また、日本人プレーヤーの少なさも課題だ。「僕が動画を1本配信すると、100~200万回のインプレッションがある。大きな数字ではあるが、ユーチューバーがブームになったのは、それくらいの数字が出せる人が複数人いたから。中国人や欧米人のプレーヤーが増えるなか、日本の存在感が非常に弱くなってしまっている」と山下氏。
これらの課題を解決するために山下氏が打ち出したアイデアは、日本人の仲間を集め、日本のもつ高いクオリティの番組制作チームをつくることだ。

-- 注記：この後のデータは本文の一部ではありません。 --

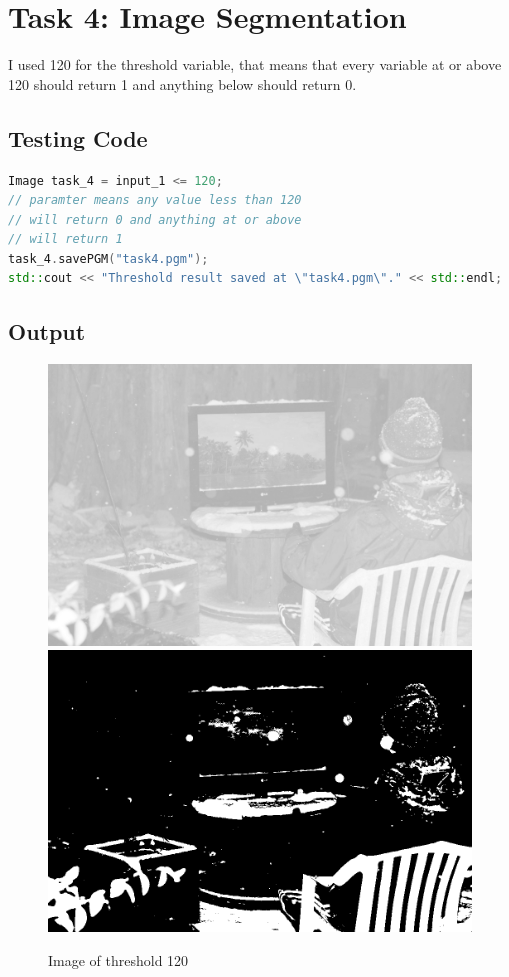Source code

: \documentclass[pdftex,a4paper,10pt,titlepage]{article}
\begin{document}
\pagebreak
\section{Task 4: Image Segmentation}
I used 120 for the threshold variable, that means that every variable at or above 120 should return 1 and anything below should return 0.
\subsection{Testing Code}
\begin{lstlisting}[language=C++]
Image task_4 = input_1 <= 120;
// paramter means any value less than 120
// will return 0 and anything at or above
// will return 1
task_4.savePGM("task4.pgm");
std::cout << "Threshold result saved at \"task4.pgm\"." << std::endl;
\end{lstlisting}
\subsection{Output}
\begin{figure}[h]
\includegraphics[scale=0.225]{snow.png}
\includegraphics[scale=0.225]{task4.png} 
\caption {Image of threshold 120}
\label{fig:copied_image}
\end{figure}
\end{document}
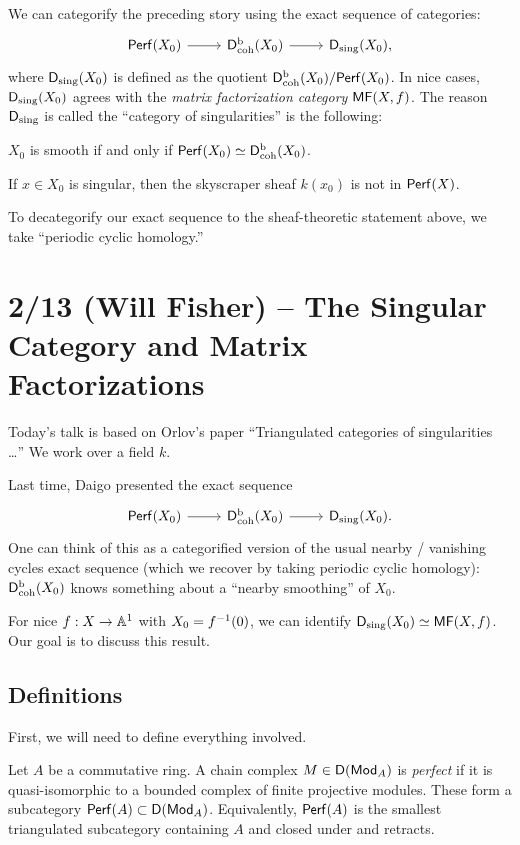 \documentclass{article}
\begin{document}
We can categorify the preceding story using the exact sequence of categories:
\[
	\begin{tikzcd}
		\Perf(X_0) \rar & \Dbcoh(X_0) \rar & \Dsing(X_0),
	\end{tikzcd}
\]
where $\Dsing(X_0)$ is defined as the quotient $\Dbcoh(X_0) / \Perf(X_0)$.
In nice cases, $\Dsing(X_0)$ agrees with the \emph{matrix factorization category} $\MF(X, f)$.
The reason $\Dsing$ is called the ``category of singularities'' is the following:

\begin{prop}
	$X_0$ is smooth if and only if $\Perf(X_0) \simeq \Dbcoh(X_0)$.
\end{prop}

\begin{ex}
	If $x \in X_0$ is singular, then the skyscraper sheaf $k(x_0)$ is not in $\Perf(X)$.
\end{ex}

To decategorify our exact sequence to the sheaf-theoretic statement above, we take ``periodic cyclic homology.''

\section{2/13 (Will Fisher) -- The Singular Category and Matrix Factorizations}

Today's talk is based on Orlov's paper ``Triangulated categories of singularities \dots''
We work over a field $k$.

Last time, Daigo presented the exact sequence
\[
	\begin{tikzcd}
		\Perf(X_0) \rar & \Dbcoh(X_0) \rar & \Dsing(X_0).
	\end{tikzcd}
\]
One can think of this as a categorified version of the usual nearby / vanishing cycles exact sequence (which we recover by taking periodic cyclic homology): $\Dbcoh(X_0)$ knows something about a ``nearby smoothing'' of $X_0$.

For nice $f: X \to \AA^1$ with $X_0 = f\inv(0)$, we can identify $\Dsing(X_0) \simeq \MF(X, f)$.
Our goal is to discuss this result.

\subsection{Definitions}

First, we will need to define everything involved.

\begin{dfn}
	Let $A$ be a commutative ring.
	A chain complex $M \in \Dsf(\Mod_A)$ is \emph{perfect} if it is quasi-isomorphic to a bounded complex of finite projective modules.
	These form a subcategory $\Perf(A) \subset \Dsf(\Mod_A)$.
	Equivalently, $\Perf(A)$ is the smallest triangulated subcategory containing $A$ and closed under and retracts.
\end{dfn}
\end{document}
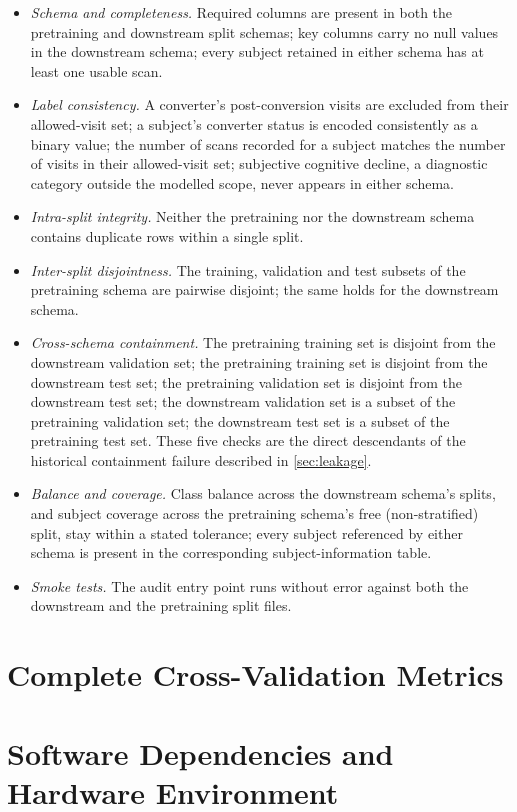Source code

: \begin{itemize}
  \item \emph{Schema and completeness.} Required columns are present in both the
  pretraining and downstream split schemas; key columns carry no null values in the
  downstream schema; every subject retained in either schema has at least one usable scan.
  \item \emph{Label consistency.} A converter's post-conversion visits are excluded from
  their allowed-visit set; a subject's converter status is encoded consistently as a binary
  value; the number of scans recorded for a subject matches the number of visits in their
  allowed-visit set; subjective cognitive decline, a diagnostic category outside the
  modelled scope, never appears in either schema.
  \item \emph{Intra-split integrity.} Neither the pretraining nor the downstream schema
  contains duplicate rows within a single split.
  \item \emph{Inter-split disjointness.} The training, validation and test subsets of the
  pretraining schema are pairwise disjoint; the same holds for the downstream schema.
  \item \emph{Cross-schema containment.} The pretraining training set is disjoint from the
  downstream validation set; the pretraining training set is disjoint from the downstream
  test set; the pretraining validation set is disjoint from the downstream test set; the
  downstream validation set is a subset of the pretraining validation set; the downstream
  test set is a subset of the pretraining test set. These five checks are the direct
  descendants of the historical containment failure described in \autoref{sec:leakage}.
  \item \emph{Balance and coverage.} Class balance across the downstream schema's splits,
  and subject coverage across the pretraining schema's free (non-stratified) split, stay
  within a stated tolerance; every subject referenced by either schema is present in the
  corresponding subject-information table.
  \item \emph{Smoke tests.} The audit entry point runs without error against both the
  downstream and the pretraining split files.
\end{itemize}

\chapter{Complete Cross-Validation Metrics}\label{ch:app-metrics}

\chapter{Software Dependencies and Hardware Environment}\label{ch:app-environment}
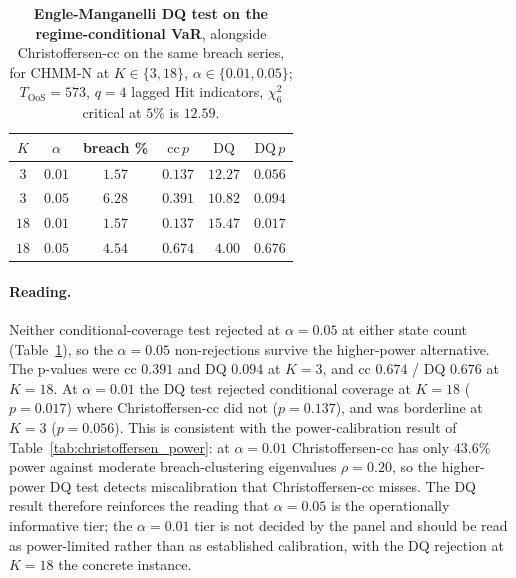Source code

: \begin{table}[!ht]
\centering
\small
\caption{\textbf{Engle-Manganelli DQ test on the regime-conditional VaR}, alongside Christoffersen-cc on the same breach series, for CHMM-N at $K \in \{3, 18\}$, $\alpha \in \{0.01, 0.05\}$; $T_{\text{OoS}} = 573$, $q = 4$ lagged Hit indicators, $\chi^2_6$ critical at $5\%$ is $12.59$.}
\label{tab:engle_manganelli_dq}
\begin{tabular}{c c c c c c}
\toprule
$K$ & $\alpha$ & breach \% & $\text{cc}\,p$ & $\text{DQ}$ & $\text{DQ}\,p$ \\
\midrule
$3$  & $0.01$ & $1.57$ & $0.137$ & $12.27$ & $0.056$ \\
$3$  & $0.05$ & $6.28$ & $0.391$ & $10.82$ & $0.094$ \\
$18$ & $0.01$ & $1.57$ & $0.137$ & $\mathbf{15.47}$ & $\mathbf{0.017}$ \\
$18$ & $0.05$ & $4.54$ & $0.674$ & $\phantom{1}4.00$ & $0.676$ \\
\bottomrule
\end{tabular}
\end{table}

\paragraph{Reading.}
Neither conditional-coverage test rejected at $\alpha = 0.05$ at either state count (Table~\ref{tab:engle_manganelli_dq}), so the $\alpha = 0.05$ non-rejections survive the higher-power alternative. The p-values were cc $0.391$ and DQ $0.094$ at $K = 3$, and cc $0.674$ / DQ $0.676$ at $K = 18$. At $\alpha = 0.01$ the DQ test rejected conditional coverage at $K = 18$ ($p = 0.017$) where Christoffersen-cc did not ($p = 0.137$), and was borderline at $K = 3$ ($p = 0.056$). This is consistent with the power-calibration result of Table~\ref{tab:christoffersen_power}: at $\alpha = 0.01$ Christoffersen-cc has only $43.6\%$ power against moderate breach-clustering eigenvalues $\rho = 0.20$, so the higher-power DQ test detects miscalibration that Christoffersen-cc misses. The DQ result therefore reinforces the reading that $\alpha = 0.05$ is the operationally informative tier; the $\alpha = 0.01$ tier is not decided by the panel and should be read as power-limited rather than as established calibration, with the DQ rejection at $K = 18$ the concrete instance.

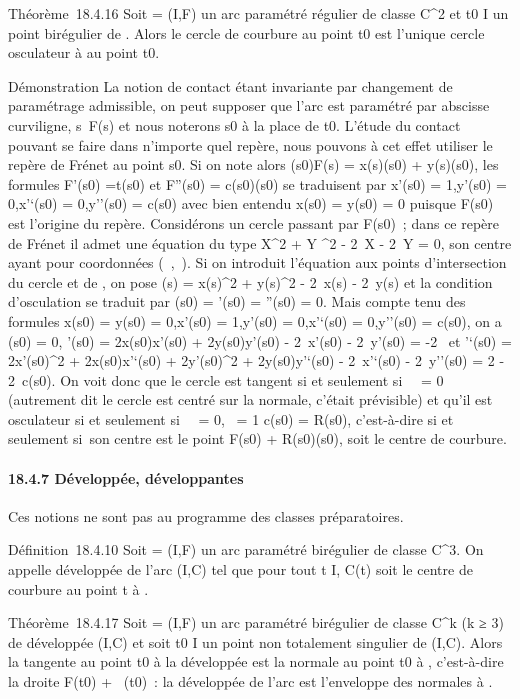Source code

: Théorème~18.4.16 Soit \Gamma = (I,F) un arc paramétré régulier de classe
C^2 et t0 \in I un point birégulier de \Gamma. Alors le
cercle de courbure au point t0 est l'unique cercle osculateur
à \Gamma au point t0.

Démonstration La notion de contact étant invariante par changement de
paramétrage admissible, on peut supposer que l'arc est paramétré par
abscisse curviligne, s\mapsto~F(s) et nous noterons
s0 à la place de t0. L'étude du contact pouvant se
faire dans n'importe quel repère, nous pouvons à cet effet utiliser le
repère de Frénet au point s0. Si on note alors
\overrightarrowF(s0)F(s) =
x(s)\vect(s0) +
y(s)\vecn(s0), les formules
F'(s0) =\vec t(s0) et
F''(s0) =
c(s0)\vecn(s0) se traduisent par
x'(s0) = 1,y'(s0) = 0,x'`(s0) =
0,y''(s0) = c(s0) avec bien entendu x(s0)
= y(s0) = 0 puisque F(s0) est l'origine du repère.
Considérons un cercle passant par F(s0)~; dans ce repère de
Frénet il admet une équation du type X^2 + Y ^2 -
2\alpha~X - 2\beta~Y = 0, son centre ayant pour coordonnées (\alpha~,\beta~). Si on introduit
l'équation aux points d'intersection du cercle et de \Gamma, on pose \phi(s) =
x(s)^2 + y(s)^2 - 2\alpha~x(s) - 2\beta~y(s) et la condition
d'osculation se traduit par \phi(s0) = \phi'(s0) =
\phi''(s0) = 0. Mais compte tenu des formules x(s0) =
y(s0) = 0,x'(s0) = 1,y'(s0) =
0,x'`(s0) = 0,y''(s0) = c(s0), on a
\phi(s0) = 0, \phi'(s0) = 2x(s0)x'(s0)
+ 2y(s0)y'(s0) - 2\alpha~x'(s0) -
2\beta~y'(s0) = -2\alpha~ et \phi'`(s0) =
2x'(s0)^2 + 2x(s0)x'`(s0) +
2y'(s0)^2 + 2y(s0)y'`(s0) -
2\alpha~x'`(s0) - 2\beta~y''(s0) = 2 - 2\beta~c(s0). On
voit donc que le cercle est tangent si et seulement si~\alpha~ = 0 (autrement
dit le cercle est centré sur la normale, c'était prévisible) et qu'il
est osculateur si et seulement si~\alpha~ = 0,\beta~ = 1 \over
c(s0) = R(s0), c'est-à-dire si et seulement si~son
centre est le point F(s0) +
R(s0)\vecn(s0), soit le centre de
courbure.

\paragraph{18.4.7 Développée, développantes}

Ces notions ne sont pas au programme des classes préparatoires.

Définition~18.4.10 Soit \Gamma = (I,F) un arc paramétré birégulier de classe
C^3. On appelle développée de \Gamma l'arc (I,C) tel que pour tout
t \in I, C(t) soit le centre de courbure au point t à \Gamma.

Théorème~18.4.17 Soit \Gamma = (I,F) un arc paramétré birégulier de classe
C^k (k ≥ 3) de développée (I,C) et soit t0 \in I un
point non totalement singulier de (I,C). Alors la tangente au point
t0 à la développée est la normale au point t0 à \Gamma,
c'est-à-dire la droite F(t0) +
~\vecn\Gamma(t0)~: la développée de
l'arc \Gamma est l'enveloppe des normales à \Gamma.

山下氏はチャンネルとノウハウを提供し、全体のプロデューサーとして参加する。月・火・水・木・金・土・日の番組をそれぞれ曜日別のチームで制作することで、既存のチャンネルを優良なコンテンツを発信するプラットフォームとして活用するのだ。音楽、ファッション、旅行などあらゆるジャンルの優良なコンテンツを大量生産できれば、日本文化の感染度が速まり、日本ブームが起こせる。チャンネルがさらに有名になり、番組をもっているチームから別の新しいチャンネルが派生し、大きなムーブメントが起こせるかもしれない。